▶

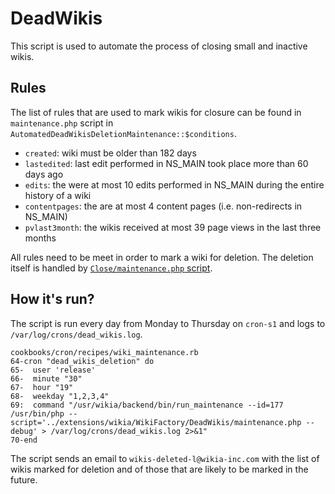 DeadWikis
=========

This script is used to automate the process of closing small and inactive wikis.

## Rules

The list of rules that are used to mark wikis for closure can be found in `maintenance.php` script in `AutomatedDeadWikisDeletionMaintenance::$conditions`.

* `created`: wiki must be older than 182 days
* `lastedited`: last edit performed in NS_MAIN took place more than 60 days ago
* `edits`: the were at most 10 edits performed in NS_MAIN during the entire history of a wiki
* `contentpages`: the are at most 4 content pages (i.e. non-redirects in NS_MAIN)
* `pvlast3month`: the wikis received at most 39 page views in the last three months

All rules need to be meet in order to mark a wiki for deletion. The deletion itself is handled by [`Close/maintenance.php` script](https://github.com/Wikia/app/tree/dev/extensions/wikia/WikiFactory/Close).

## How it's run?

The script is run every day from Monday to Thursday on `cron-s1` and logs to `/var/log/crons/dead_wikis.log`.

```
cookbooks/cron/recipes/wiki_maintenance.rb
64-cron "dead_wikis_deletion" do
65-  user 'release'
66-  minute "30"
67-  hour "19"
68-  weekday "1,2,3,4"
69:  command "/usr/wikia/backend/bin/run_maintenance --id=177 /usr/bin/php --script='../extensions/wikia/WikiFactory/DeadWikis/maintenance.php --debug' > /var/log/crons/dead_wikis.log 2>&1"
70-end
```

The script sends an email to `wikis-deleted-l@wikia-inc.com` with the list of wikis marked for deletion and of those that are likely to be marked in the future.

◀

[What to produce]
Find and copy every line in the entries above where the string "WikiFactory" occurs.

[Task answer]
All rules need to be meet in order to mark a wiki for deletion. The deletion itself is handled by [`Close/maintenance.php` script](https://github.com/Wikia/app/tree/dev/extensions/wikia/WikiFactory/Close).
69:  command "/usr/wikia/backend/bin/run_maintenance --id=177 /usr/bin/php --script='../extensions/wikia/WikiFactory/DeadWikis/maintenance.php --debug' > /var/log/crons/dead_wikis.log 2>&1"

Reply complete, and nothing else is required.